Satoshi Nakamoto’s distributed ledger protocol described how value could be transferred digitally as a scarce resource without risk of double spend or counterfeit. This launched Bitcoin, “a peer-to-peer electronic cash system” and the world’s first cryptocurrency.

Since 2008, more than 1500 digital “crypto-assets” have been created exploring alternative functionality and cryptographic approaches to Bitcoin. As the crypto financial ecosystem matures, use cases are widening beyond digital currencies, with numerous projects working on tokenising value inherent in open networks and protocols, as well as creating crypto-assets representing fiat currency, commodities, insurance, equities and debt instruments. Decentralised ledger technology is also being explored by a range of parties to improve operational efficiencies within traditional financial markets, for example streamlining settlement processes. However, these use cases are not typically designed to broadly decentralise the entire financial sector.

Vega are focussed on decentralising and opening up a core component of the financial sector; derivatives trading. We are creating a public and open protocol that will enable value exchange to be facilitated via a permissionless standalone network, in the vein of Bitcoin and Ethereum.

Beyond electronic cash: a blockchain for trading

Creating a sustainable and effective marketplace requires consideration of trading requirements as well as deep understanding of technical and financial risks.

Unlike the payments and transfers — the bulk of cryptocurrency transactions today — which tend to be fixed movements of assets and either succeed as described or fail if something is wrong, trading is the result of a continuous real time process of matching and price determination. Doing this effectively requires low latency and high throughput to ensure that all participants are included fairly in this process, something that’s unachievable with the performance characteristics of smart contract platforms like Ethereum.

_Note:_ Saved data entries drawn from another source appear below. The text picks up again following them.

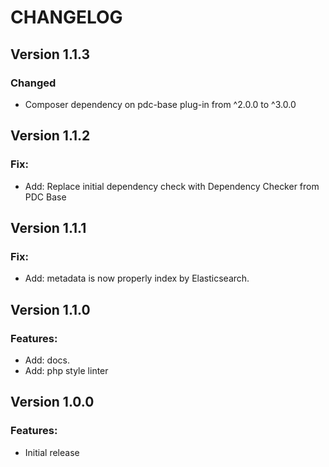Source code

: # CHANGELOG

## Version 1.1.3

### Changed

-   Composer dependency on pdc-base plug-in from ^2.0.0 to ^3.0.0

## Version 1.1.2

### Fix:

-   Add: Replace initial dependency check with Dependency Checker from PDC Base

## Version 1.1.1

### Fix:

-   Add: metadata is now properly index by Elasticsearch.

## Version 1.1.0

### Features:

-   Add: docs.
-   Add: php style linter

## Version 1.0.0

### Features:

-   Initial release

Our lead scientist, George Danezis (Professor of Security and Privacy Engineering, UCL) and lead engineer, Dave Hrycyszyn have been collaborating for over two years on solutions to scaling Proof of Stake blockchains. Their research has led them to delve deeply into low-latency, high-throughput blockchain consensus algorithms including the technology underpinning Tendermint (and the Cosmos network) in addition to crafting several of their own solutions, including a bespoke network protocol for Vega which, at our latest test run, is already able to process 1000 transactions per second with < 1.2 seconds latency per market shard.

These early outcomes are faster than other decentralised exchange protocols, and our use of sharding within Vega means that new order books can add capacity rather than sharing a limited resource ever more thinly (like those built directly on Ethereum’s blockchain). We are designing a fair marketplace in which no participant can routinely gain advantage through malicious actions and market governance is decentralised.

Our technology focus is essential in creating an effective derivatives exchange that will be adopted not just for cryptocurrency derivatives, but for derivatives on all manner of other assets.

Decentralising the trade lifecycle

Vega’s protocol handles end to end trading including pre-trade, trade, post-trade and settlement functions for cash settled margined derivatives in a completely automated, safe, and decentralised way.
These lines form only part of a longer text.